In support of their spoliation argument, Plaintiffs argue that, under Byrnie v. Town of Cromwell, Bd. of Educ., 243 F.3d 93 (2nd Cir. 2001), the destruction of evidence by a defendant may allow a plaintiff to survive summary judgment. (Opp'n at 24.) The fact of Byrnie are dissimilar from the instant case and do not help Plaintiffs. In Brynie, the plaintiff filed an action for against the defendant for its failure to hire him as a teacher, arguing disparate treatment on the basis of his age and gender. Brynie, 243 F.3d at 98. In the course of discovery, it came out that the defendant had affirmatively destroyed almost all of the documents created at the time the hiring decision was made. Id. at 109-10. The defendant was required under federal regulation to retain such documents for at least two years, and should have retained the documents as soon as it knew that Brynie was concerned with the outcome and would be pursuing litigation, something he made clear to defendants soon after the process was complete. Id. at 109.

The willful destruction of documents anticipated to be necessary to litigation, the scenario in Brynie and most spoliation cases, is very different from the circumstances of the present case, where Defendants fixed a dangerous condition on their golf course which had been brought to their attention. Defendants' behavior here comes closer to being a subsequent remedial measure, behavior which is specified as a statutory evidentiary exclusion in order to encourage it. See Fed. R. Evid. 407; see also Fed. R. Evid. 407 advisory committee notes (1972) ("The other, and more impressive, ground for exclusion rests on a social policy of encouraging people to take, or at least not discouraging them from taking, steps in furtherance of added safety").
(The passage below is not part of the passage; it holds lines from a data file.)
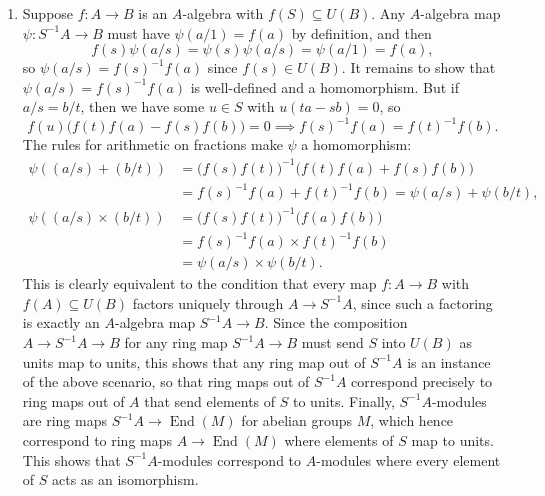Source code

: \documentclass{report}
\DeclareMathOperator{\End}{End}
\begin{document}
\begin{enumerate}[label=\textbf{1.3.\Alph*.}]
	\item Suppose $f:A\to B$ is an $A$-algebra with $f(S)\subseteq U(B)$.
	      Any $A$-algebra map $\psi:S^{-1}A\to B$ must have $\psi(a/1)=f(a)$
	      by definition, and then
	      \begin{equation*}
		      f(s)\psi(a/s) = \psi(s)\psi(a/s) = \psi(a/1) = f(a),
	      \end{equation*}
	      so $\psi(a/s)=f(s)^{-1}f(a)$ since $f(s)\in U(B)$. It remains to show
	      that $\psi(a/s)=f(s)^{-1}f(a)$ is well-defined and a homomorphism.
	      But if $a/s=b/t$, then we have some $u\in S$ with $u(ta-sb)=0$,
	      so
	      \begin{equation*}
		      f(u)\bigl(f(t)f(a)-f(s)f(b)\bigr) = 0
		      \implies f(s)^{-1}f(a) = f(t)^{-1}f(b).
	      \end{equation*}
	      The rules for arithmetic on fractions make $\psi$ a homomorphism:
	      \begin{align*}
		      \psi((a/s) + (b/t))
		       & = \bigl(f(s)f(t)\bigr)^{-1}\bigl(f(t)f(a)+f(s)f(b)\bigr) \\
		       & = f(s)^{-1}f(a)+f(t)^{-1}f(b) = \psi(a/s) + \psi(b/t),   \\
		      \psi((a/s)\times(b/t))
		       & = \bigl(f(s)f(t)\bigr)^{-1}\bigl(f(a)f(b)\bigr)          \\
		       & = f(s)^{-1}f(a)\times f(t)^{-1}f(b)                      \\
		       & = \psi(a/s)\times\psi(b/t).
	      \end{align*}
	      This is clearly equivalent to the condition that every map $f:A\to B$
	      with $f(A)\subseteq U(B)$ factors uniquely through $A\to S^{-1}A$,
	      since such a factoring is exactly an $A$-algebra map $S^{-1}A\to B$.
	      Since the composition $A\to S^{-1}A\to B$ for any ring map
	      $S^{-1}A\to B$ must send $S$ into $U(B)$ as units map to units,
	      this shows that any ring map out of $S^{-1}A$ is an instance of the
	      above scenario, so that ring maps out of $S^{-1}A$ correspond
	      precisely to ring maps out of $A$ that send elements of $S$ to units.
	      Finally, $S^{-1}A$-modules are ring maps $S^{-1}A\to\End(M)$ for
	      abelian groups $M$, which hence correspond to ring maps $A\to\End(M)$
	      where elements of $S$ map to units. This shows that $S^{-1}A$-modules
	      correspond to $A$-modules where every element of $S$ acts as an
	      isomorphism.


\end{enumerate}
\end{document}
The size and location of the hole which Mrs. Malone fell into are not material facts at issue in this case, so Defendants did not destroy any critical disputed evidence. Plaintiffs' accusation is thus a baseless attack on Defendants for their efforts to mitigate the problem on the golf course and prevent any future harm to their patrons. This argument thus has no bearing on the Court's judgment.


For the foregoing reasons, the Court GRANTS the Motion.